DATA FOR THIS EXERCISE:
* * * *
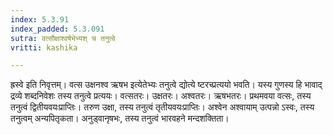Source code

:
 ```yaml
---
index: 5.3.91
index_padded: 5.3.091
sutra: वत्सौक्षाश्वर्षभेभ्यश् च तनुत्वे
vritti: kashika

---
```

ह्रस्वे इति निवृत्तम्। वत्स उक्षनश्व ऋषभ इत्येतेभ्यः तनुत्वे द्योत्ये ष्टरच्प्रत्ययो भवति। यस्य गुणस्य हि भावाद् द्रव्ये शब्दनिवेशः तस्य तनुत्वे प्रत्ययः। वत्सतरः। उक्षतरः। अश्वतरः। ऋषभतरः। प्रथमवया वत्सः, तस्य तनुत्वं द्वितीयवयःप्राप्तिः। तरुण उक्षा, तस्य तनुत्वं तृतीयवयःप्राप्तिः। अश्वेन अश्वायाम् उत्पन्नो ऽस्वः, तस्य तनुत्वम् अन्यपितृकता। अनुड्वानृषभः, तस्य तनुत्वं भारवहने मन्दशक्तिता।
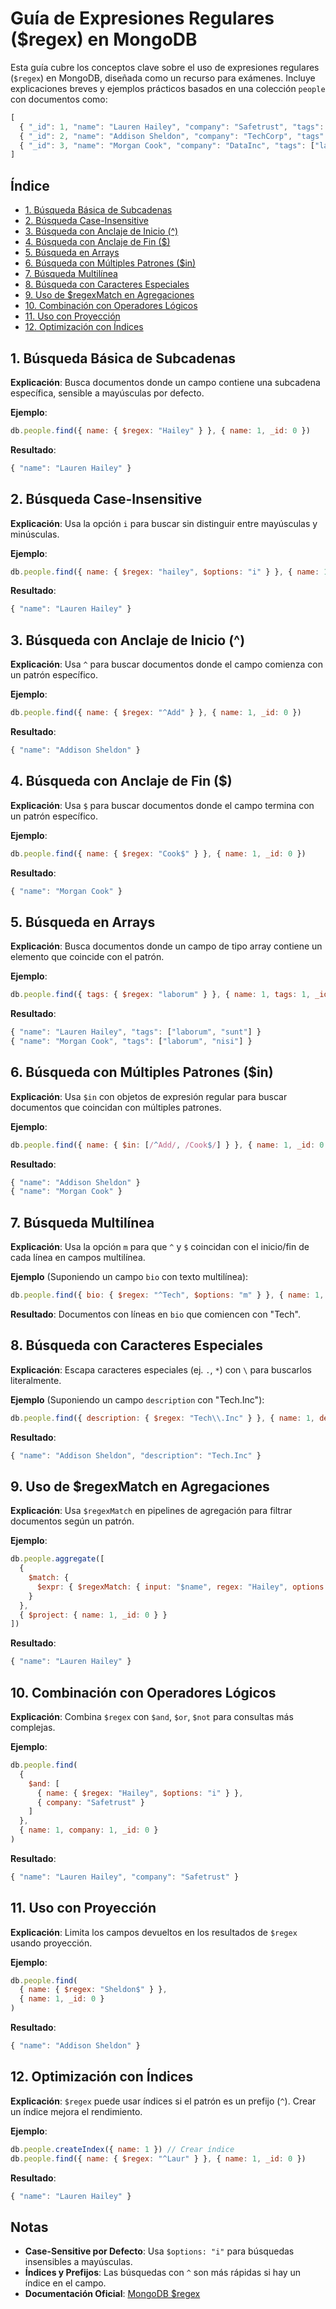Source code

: # Guía de Expresiones Regulares ($regex) en MongoDB

Esta guía cubre los conceptos clave sobre el uso de expresiones regulares (`$regex`) en MongoDB, diseñada como un recurso para exámenes. Incluye explicaciones breves y ejemplos prácticos basados en una colección `people` con documentos como:

```javascript
[
  { "_id": 1, "name": "Lauren Hailey", "company": "Safetrust", "tags": ["laborum", "sunt"] },
  { "_id": 2, "name": "Addison Sheldon", "company": "TechCorp", "tags": ["enim", "sunt"] },
  { "_id": 3, "name": "Morgan Cook", "company": "DataInc", "tags": ["laborum", "nisi"] }
]
```

## Índice
- [1. Búsqueda Básica de Subcadenas](#1-búsqueda-básica-de-subcadenas)
- [2. Búsqueda Case-Insensitive](#2-búsqueda-case-insensitive)
- [3. Búsqueda con Anclaje de Inicio (^)](#3-búsqueda-con-anclaje-de-inicio-)
- [4. Búsqueda con Anclaje de Fin ($)](#4-búsqueda-con-anclaje-de-fin-)
- [5. Búsqueda en Arrays](#5-búsqueda-en-arrays)
- [6. Búsqueda con Múltiples Patrones ($in)](#6-búsqueda-con-múltiples-patrones-in)
- [7. Búsqueda Multilínea](#7-búsqueda-multilínea)
- [8. Búsqueda con Caracteres Especiales](#8-búsqueda-con-caracteres-especiales)
- [9. Uso de $regexMatch en Agregaciones](#9-uso-de-regexmatch-en-agregaciones)
- [10. Combinación con Operadores Lógicos](#10-combinación-con-operadores-lógicos)
- [11. Uso con Proyección](#11-uso-con-proyección)
- [12. Optimización con Índices](#12-optimización-con-índices)

## 1. Búsqueda Básica de Subcadenas
**Explicación**: Busca documentos donde un campo contiene una subcadena específica, sensible a mayúsculas por defecto.

**Ejemplo**:
```javascript
db.people.find({ name: { $regex: "Hailey" } }, { name: 1, _id: 0 })
```
**Resultado**:
```javascript
{ "name": "Lauren Hailey" }
```

## 2. Búsqueda Case-Insensitive
**Explicación**: Usa la opción `i` para buscar sin distinguir entre mayúsculas y minúsculas.

**Ejemplo**:
```javascript
db.people.find({ name: { $regex: "hailey", $options: "i" } }, { name: 1, _id: 0 })
```
**Resultado**:
```javascript
{ "name": "Lauren Hailey" }
```

## 3. Búsqueda con Anclaje de Inicio (^)
**Explicación**: Usa `^` para buscar documentos donde el campo comienza con un patrón específico.

**Ejemplo**:
```javascript
db.people.find({ name: { $regex: "^Add" } }, { name: 1, _id: 0 })
```
**Resultado**:
```javascript
{ "name": "Addison Sheldon" }
```

## 4. Búsqueda con Anclaje de Fin ($)
**Explicación**: Usa `$` para buscar documentos donde el campo termina con un patrón específico.

**Ejemplo**:
```javascript
db.people.find({ name: { $regex: "Cook$" } }, { name: 1, _id: 0 })
```
**Resultado**:
```javascript
{ "name": "Morgan Cook" }
```

## 5. Búsqueda en Arrays
**Explicación**: Busca documentos donde un campo de tipo array contiene un elemento que coincide con el patrón.

**Ejemplo**:
```javascript
db.people.find({ tags: { $regex: "laborum" } }, { name: 1, tags: 1, _id: 0 })
```
**Resultado**:
```javascript
{ "name": "Lauren Hailey", "tags": ["laborum", "sunt"] }
{ "name": "Morgan Cook", "tags": ["laborum", "nisi"] }
```

## 6. Búsqueda con Múltiples Patrones ($in)
**Explicación**: Usa `$in` con objetos de expresión regular para buscar documentos que coincidan con múltiples patrones.

**Ejemplo**:
```javascript
db.people.find({ name: { $in: [/^Add/, /Cook$/] } }, { name: 1, _id: 0 })
```
**Resultado**:
```javascript
{ "name": "Addison Sheldon" }
{ "name": "Morgan Cook" }
```

## 7. Búsqueda Multilínea
**Explicación**: Usa la opción `m` para que `^` y `$` coincidan con el inicio/fin de cada línea en campos multilínea.

**Ejemplo** (Suponiendo un campo `bio` con texto multilínea):
```javascript
db.people.find({ bio: { $regex: "^Tech", $options: "m" } }, { name: 1, bio: 1, _id: 0 })
```
**Resultado**: Documentos con líneas en `bio` que comiencen con "Tech".

## 8. Búsqueda con Caracteres Especiales
**Explicación**: Escapa caracteres especiales (ej. `.`, `*`) con `\` para buscarlos literalmente.

**Ejemplo** (Suponiendo un campo `description` con "Tech.Inc"):
```javascript
db.people.find({ description: { $regex: "Tech\\.Inc" } }, { name: 1, description: 1, _id: 0 })
```
**Resultado**:
```javascript
{ "name": "Addison Sheldon", "description": "Tech.Inc" }
```

## 9. Uso de $regexMatch en Agregaciones
**Explicación**: Usa `$regexMatch` en pipelines de agregación para filtrar documentos según un patrón.

**Ejemplo**:
```javascript
db.people.aggregate([
  {
    $match: {
      $expr: { $regexMatch: { input: "$name", regex: "Hailey", options: "i" } }
    }
  },
  { $project: { name: 1, _id: 0 } }
])
```
**Resultado**:
```javascript
{ "name": "Lauren Hailey" }
```

## 10. Combinación con Operadores Lógicos
**Explicación**: Combina `$regex` con `$and`, `$or`, `$not` para consultas más complejas.

**Ejemplo**:
```javascript
db.people.find(
  {
    $and: [
      { name: { $regex: "Hailey", $options: "i" } },
      { company: "Safetrust" }
    ]
  },
  { name: 1, company: 1, _id: 0 }
)
```
**Resultado**:
```javascript
{ "name": "Lauren Hailey", "company": "Safetrust" }
```

## 11. Uso con Proyección
**Explicación**: Limita los campos devueltos en los resultados de `$regex` usando proyección.

**Ejemplo**:
```javascript
db.people.find(
  { name: { $regex: "Sheldon$" } },
  { name: 1, _id: 0 }
)
```
**Resultado**:
```javascript
{ "name": "Addison Sheldon" }
```

## 12. Optimización con Índices
**Explicación**: `$regex` puede usar índices si el patrón es un prefijo (`^`). Crear un índice mejora el rendimiento.

**Ejemplo**:
```javascript
db.people.createIndex({ name: 1 }) // Crear índice
db.people.find({ name: { $regex: "^Laur" } }, { name: 1, _id: 0 })
```
**Resultado**:
```javascript
{ "name": "Lauren Hailey" }
```

## Notas
- **Case-Sensitive por Defecto**: Usa `$options: "i"` para búsquedas insensibles a mayúsculas.
- **Índices y Prefijos**: Las búsquedas con `^` son más rápidas si hay un índice en el campo.
- **Documentación Oficial**: [MongoDB $regex](https://www.mongodb.com/docs/manual/reference/operator/query/regex/)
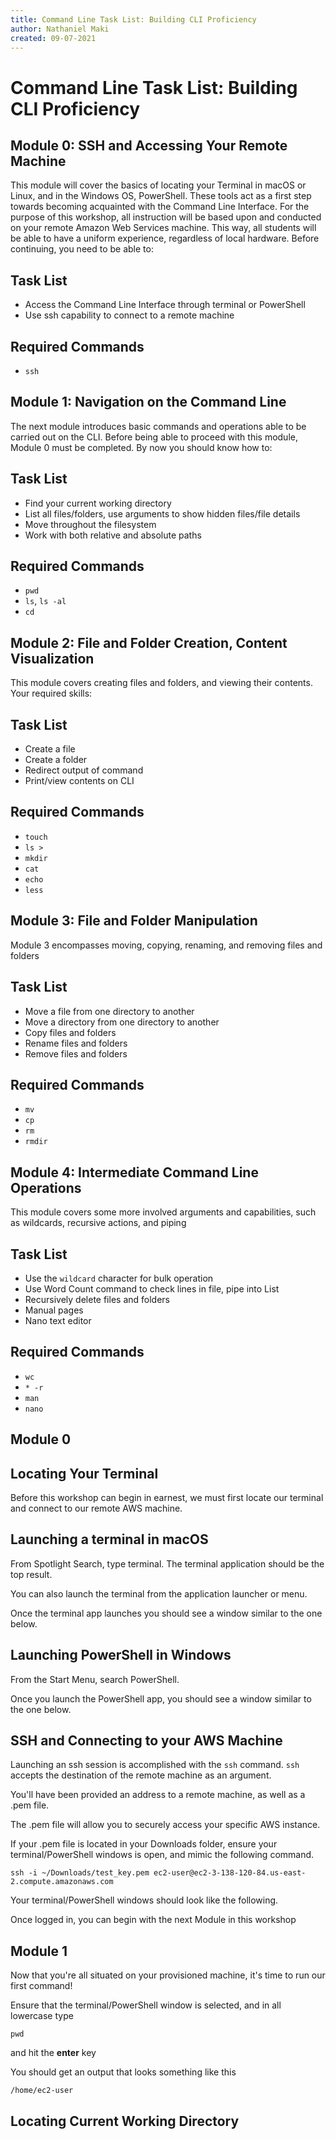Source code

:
 ```yaml
---
title: Command Line Task List: Building CLI Proficiency
author: Nathaniel Maki
created: 09-07-2021
---
```


# Command Line Task List: Building CLI Proficiency

## Module 0: SSH and Accessing Your Remote Machine

This module will cover the basics of locating your Terminal in macOS or Linux, and in the Windows OS, PowerShell. These tools act as a first step towards becoming acquainted with the Command Line Interface. For the purpose of this workshop, all instruction will be based upon and conducted on your remote Amazon Web Services machine. This way, all students will be able to have a uniform experience, regardless of local hardware. Before continuing, you need to be able to:

## Task List

* Access the Command Line Interface through terminal or PowerShell
* Use ssh capability to connect to a remote machine

## Required Commands

* ```ssh```

## Module 1: Navigation on the Command Line

The next module introduces basic commands and operations able to be carried out on the CLI. Before being able to proceed with this module, Module 0 must be completed. By now you should know how to:

## Task List

* Find your current working directory
* List all files/folders, use arguments to show hidden files/file details
* Move throughout the filesystem
* Work with both relative and absolute paths

## Required Commands

* ```pwd```
* ```ls```, ```ls -al```
* ```cd```

## Module 2: File and Folder Creation, Content Visualization

This module covers creating files and folders, and viewing their contents. Your required skills:

## Task List

* Create a file
* Create a folder
* Redirect output of command
* Print/view contents on CLI

## Required Commands

* ```touch```
* ```ls >```
* ```mkdir```
* ```cat```
* ```echo```
* ```less```

## Module 3: File and Folder Manipulation

Module 3 encompasses moving, copying, renaming, and removing files and folders

## Task List

* Move a file from one directory to another
* Move a directory from one directory to another
* Copy files and folders
* Rename files and folders
* Remove files and folders

## Required Commands

* ```mv```
* ```cp```
* ```rm```
* ```rmdir```

## Module 4: Intermediate Command Line Operations

This module covers some more involved arguments and capabilities, such as wildcards, recursive actions, and piping

## Task List

* Use the ```wildcard``` character for bulk operation
* Use Word Count command to check lines in file, pipe into List
* Recursively delete files and folders
* Manual pages
* Nano text editor

## Required Commands

* ```wc```
* ```* -r```
* ```man```
* ```nano```

## Module 0

## Locating Your Terminal

Before this workshop can begin in earnest, we must first locate our terminal and connect to our remote AWS machine.

## Launching a terminal in macOS

From Spotlight Search, type terminal. The terminal application should be the top result.

You can also launch the terminal from the application launcher or menu.

Once the terminal app launches you should see a window similar to the one below.

## Launching PowerShell in Windows

From the Start Menu, search PowerShell.

Once you launch the PowerShell app, you should see a window similar to the one below.

## SSH and Connecting to your AWS Machine

Launching an ssh session is accomplished with the `ssh` command. `ssh` accepts the destination of the remote machine as an argument.

You'll have been provided an address to a remote machine, as well as a .pem file.

The .pem file will allow you to securely access your specific AWS instance.

If your .pem file is located in your Downloads folder, ensure your terminal/PowerShell windows is open, and mimic the following command.

```
ssh -i ~/Downloads/test_key.pem ec2-user@ec2-3-138-120-84.us-east-2.compute.amazonaws.com
```

Your terminal/PowerShell windows should look like the following.

Once logged in, you can begin with the next Module in this workshop

## Module 1

Now that you're all situated on your provisioned machine, it's time to run our first command!

Ensure that the terminal/PowerShell window is selected, and in all lowercase type

```
pwd
```

and hit the **enter** key

You should get an output that looks something like this

```
/home/ec2-user
```

## Locating Current Working Directory
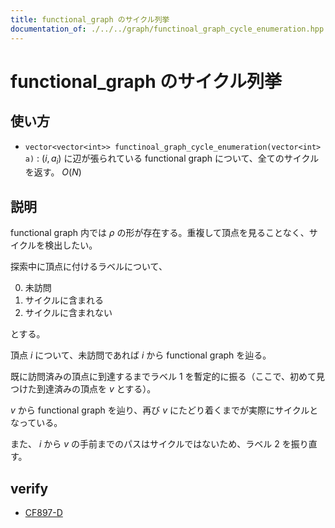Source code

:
 ```yaml
---
title: functional_graph のサイクル列挙
documentation_of: ./../../graph/functinoal_graph_cycle_enumeration.hpp
---
```


# functional_graph のサイクル列挙

## 使い方

- ``vector<vector<int>> functinoal_graph_cycle_enumeration(vector<int> a)`` : $(i, a_i)$ に辺が張られている functional graph について、全てのサイクルを返す。 $O(N)$

## 説明

functional graph 内では $\rho$ の形が存在する。重複して頂点を見ることなく、サイクルを検出したい。

探索中に頂点に付けるラベルについて、

0. 未訪問
1. サイクルに含まれる
2. サイクルに含まれない

とする。

頂点 $i$ について、未訪問であれば $i$ から functional graph を辿る。

既に訪問済みの頂点に到達するまでラベル $1$ を暫定的に振る（ここで、初めて見つけた到達済みの頂点を $v$ とする）。

$v$ から functional graph を辿り、再び $v$ にたどり着くまでが実際にサイクルとなっている。

また、 $i$ から $v$ の手前までのパスはサイクルではないため、ラベル $2$ を振り直す。

## verify

- [CF897-D](https://codeforces.com/contest/1867/submission/304415923)
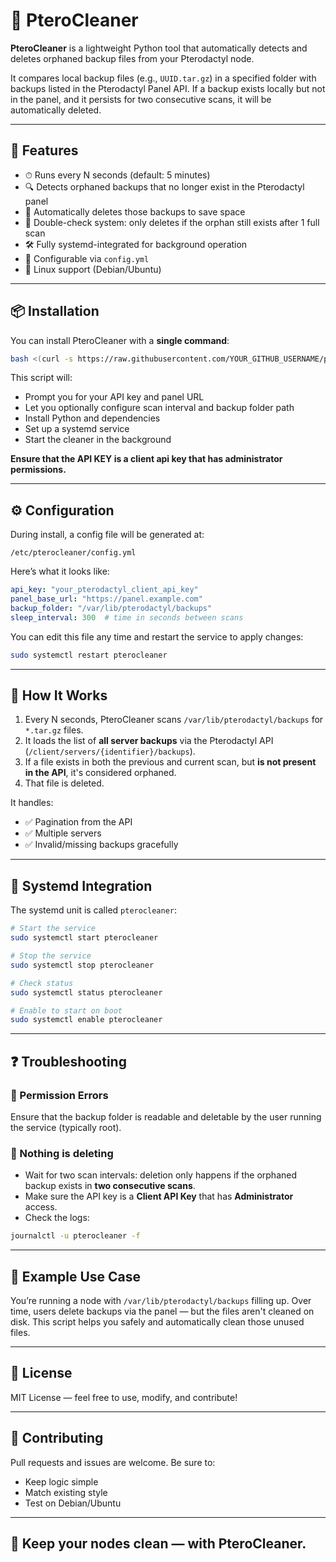 # 🧹 PteroCleaner

**PteroCleaner** is a lightweight Python tool that automatically detects and deletes orphaned backup files from your Pterodactyl node.

It compares local backup files (e.g., `UUID.tar.gz`) in a specified folder with backups listed in the Pterodactyl Panel API. If a backup exists locally but not in the panel, and it persists for two consecutive scans, it will be automatically deleted.

---

## 🚀 Features

- ⏱ Runs every N seconds (default: 5 minutes)
- 🔍 Detects orphaned backups that no longer exist in the Pterodactyl panel
- 🧼 Automatically deletes those backups to save space
- 🧠 Double-check system: only deletes if the orphan still exists after 1 full scan
- 🛠 Fully systemd-integrated for background operation
- 🧾 Configurable via `config.yml`
- 🐧 Linux support (Debian/Ubuntu)

---

## 📦 Installation

You can install PteroCleaner with a **single command**:

```bash
bash <(curl -s https://raw.githubusercontent.com/YOUR_GITHUB_USERNAME/pterocleaner/main/install.sh)
```

This script will:

- Prompt you for your API key and panel URL
- Let you optionally configure scan interval and backup folder path
- Install Python and dependencies
- Set up a systemd service
- Start the cleaner in the background

**Ensure that the API KEY is a client api key that has administrator permissions.**

---

## ⚙️ Configuration

During install, a config file will be generated at:

```
/etc/pterocleaner/config.yml
```

Here’s what it looks like:

```yaml
api_key: "your_pterodactyl_client_api_key"
panel_base_url: "https://panel.example.com"
backup_folder: "/var/lib/pterodactyl/backups"
sleep_interval: 300  # time in seconds between scans
```

You can edit this file any time and restart the service to apply changes:

```bash
sudo systemctl restart pterocleaner
```

---

## 🧠 How It Works

1. Every N seconds, PteroCleaner scans `/var/lib/pterodactyl/backups` for `*.tar.gz` files.
2. It loads the list of **all server backups** via the Pterodactyl API (`/client/servers/{identifier}/backups`).
3. If a file exists in both the previous and current scan, but **is not present in the API**, it's considered orphaned.
4. That file is deleted.

It handles:

- ✅ Pagination from the API
- ✅ Multiple servers
- ✅ Invalid/missing backups gracefully

---

## 🔁 Systemd Integration

The systemd unit is called `pterocleaner`:

```bash
# Start the service
sudo systemctl start pterocleaner

# Stop the service
sudo systemctl stop pterocleaner

# Check status
sudo systemctl status pterocleaner

# Enable to start on boot
sudo systemctl enable pterocleaner
```

---

## ❓ Troubleshooting

### 🔐 Permission Errors
Ensure that the backup folder is readable and deletable by the user running the service (typically root).

### 🛑 Nothing is deleting
- Wait for two scan intervals: deletion only happens if the orphaned backup exists in **two consecutive scans**.
- Make sure the API key is a **Client API Key** that has **Administrator** access.
- Check the logs:

```bash
journalctl -u pterocleaner -f
```

---

## 🧪 Example Use Case

You’re running a node with `/var/lib/pterodactyl/backups` filling up. Over time, users delete backups via the panel — but the files aren't cleaned on disk. This script helps you safely and automatically clean those unused files.

---

## 📄 License

MIT License — feel free to use, modify, and contribute!

---

## 🤝 Contributing

Pull requests and issues are welcome. Be sure to:

- Keep logic simple
- Match existing style
- Test on Debian/Ubuntu

---

## 🧼 Keep your nodes clean — with **PteroCleaner**.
* * * *
ASSIGNED TASK:
Scan the material for lines with the word "begin", and copy each line you find.

WRITTEN SOLUTION:
Before this workshop can begin in earnest, we must first locate our terminal and connect to our remote AWS machine.
Once logged in, you can begin with the next Module in this workshop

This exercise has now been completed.